• TASK
For the entries below, state how many lines include the string "middleware", and write nothing besides that number.
(Beginning of RECORDS FOR THE EXERCISE)
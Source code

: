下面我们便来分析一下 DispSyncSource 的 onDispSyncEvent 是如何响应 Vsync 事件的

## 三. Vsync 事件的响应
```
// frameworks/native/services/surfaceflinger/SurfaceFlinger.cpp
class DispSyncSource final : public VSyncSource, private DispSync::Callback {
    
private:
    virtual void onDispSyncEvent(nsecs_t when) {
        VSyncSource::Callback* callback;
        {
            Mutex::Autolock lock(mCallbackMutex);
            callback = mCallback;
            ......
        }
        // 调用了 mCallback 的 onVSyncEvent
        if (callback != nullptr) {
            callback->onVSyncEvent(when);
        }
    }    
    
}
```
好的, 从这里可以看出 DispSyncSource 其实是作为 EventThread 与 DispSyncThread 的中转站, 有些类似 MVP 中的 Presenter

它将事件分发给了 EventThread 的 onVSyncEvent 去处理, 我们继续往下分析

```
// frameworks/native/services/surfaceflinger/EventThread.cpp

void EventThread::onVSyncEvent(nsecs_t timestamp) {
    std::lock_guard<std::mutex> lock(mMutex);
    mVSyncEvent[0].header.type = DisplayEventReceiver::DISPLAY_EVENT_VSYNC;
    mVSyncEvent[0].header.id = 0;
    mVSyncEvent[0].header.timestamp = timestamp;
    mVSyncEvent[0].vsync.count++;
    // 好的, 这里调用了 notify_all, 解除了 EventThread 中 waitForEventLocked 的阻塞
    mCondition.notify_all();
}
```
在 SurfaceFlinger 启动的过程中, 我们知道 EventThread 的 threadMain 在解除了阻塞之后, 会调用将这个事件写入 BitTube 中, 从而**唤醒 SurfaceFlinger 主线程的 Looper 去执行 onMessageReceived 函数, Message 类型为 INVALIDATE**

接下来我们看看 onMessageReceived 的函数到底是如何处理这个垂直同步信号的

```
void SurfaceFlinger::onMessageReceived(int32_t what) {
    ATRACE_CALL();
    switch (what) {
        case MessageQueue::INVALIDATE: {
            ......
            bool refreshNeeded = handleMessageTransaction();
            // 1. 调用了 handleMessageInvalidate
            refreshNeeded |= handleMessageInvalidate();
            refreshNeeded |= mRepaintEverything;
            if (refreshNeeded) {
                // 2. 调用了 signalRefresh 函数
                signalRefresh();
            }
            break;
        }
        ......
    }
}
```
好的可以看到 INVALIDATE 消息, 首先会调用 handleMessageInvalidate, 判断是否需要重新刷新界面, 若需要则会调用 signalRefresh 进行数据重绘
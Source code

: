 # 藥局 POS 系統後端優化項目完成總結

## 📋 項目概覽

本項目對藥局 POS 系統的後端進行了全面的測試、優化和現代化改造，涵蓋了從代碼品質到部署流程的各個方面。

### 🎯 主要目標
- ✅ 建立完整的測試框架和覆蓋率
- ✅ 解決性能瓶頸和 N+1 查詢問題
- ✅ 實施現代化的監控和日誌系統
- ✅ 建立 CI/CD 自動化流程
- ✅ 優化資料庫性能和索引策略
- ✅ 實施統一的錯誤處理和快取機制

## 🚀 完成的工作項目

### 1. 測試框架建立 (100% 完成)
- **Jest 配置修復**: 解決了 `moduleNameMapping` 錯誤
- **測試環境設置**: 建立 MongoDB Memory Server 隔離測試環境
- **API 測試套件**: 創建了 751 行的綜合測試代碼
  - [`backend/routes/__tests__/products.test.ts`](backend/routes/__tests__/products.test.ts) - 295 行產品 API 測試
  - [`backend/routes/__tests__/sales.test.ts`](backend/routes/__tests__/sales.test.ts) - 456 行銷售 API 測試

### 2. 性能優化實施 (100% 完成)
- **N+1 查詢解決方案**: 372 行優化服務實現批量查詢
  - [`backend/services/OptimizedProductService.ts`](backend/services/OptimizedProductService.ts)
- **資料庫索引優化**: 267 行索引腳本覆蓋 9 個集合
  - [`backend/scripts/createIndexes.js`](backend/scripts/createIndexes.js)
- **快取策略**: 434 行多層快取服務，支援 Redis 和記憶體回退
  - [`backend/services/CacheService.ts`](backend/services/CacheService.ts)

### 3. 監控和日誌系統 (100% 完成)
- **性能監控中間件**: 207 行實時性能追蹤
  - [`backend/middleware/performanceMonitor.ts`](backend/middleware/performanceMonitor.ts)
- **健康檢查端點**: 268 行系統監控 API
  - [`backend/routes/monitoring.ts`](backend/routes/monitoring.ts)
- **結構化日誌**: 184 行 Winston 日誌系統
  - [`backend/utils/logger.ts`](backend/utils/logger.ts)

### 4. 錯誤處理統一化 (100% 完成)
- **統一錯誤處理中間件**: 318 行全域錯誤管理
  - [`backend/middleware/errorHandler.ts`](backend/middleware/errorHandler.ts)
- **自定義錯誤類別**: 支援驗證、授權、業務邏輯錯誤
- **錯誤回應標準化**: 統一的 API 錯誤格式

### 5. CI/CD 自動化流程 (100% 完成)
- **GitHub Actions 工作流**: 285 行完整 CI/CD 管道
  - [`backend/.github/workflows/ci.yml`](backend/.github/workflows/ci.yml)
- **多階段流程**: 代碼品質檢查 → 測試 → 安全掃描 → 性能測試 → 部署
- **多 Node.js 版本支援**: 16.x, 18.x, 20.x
(End of RECORDS FOR THE EXERCISE)
• YOUR SOLUTION
2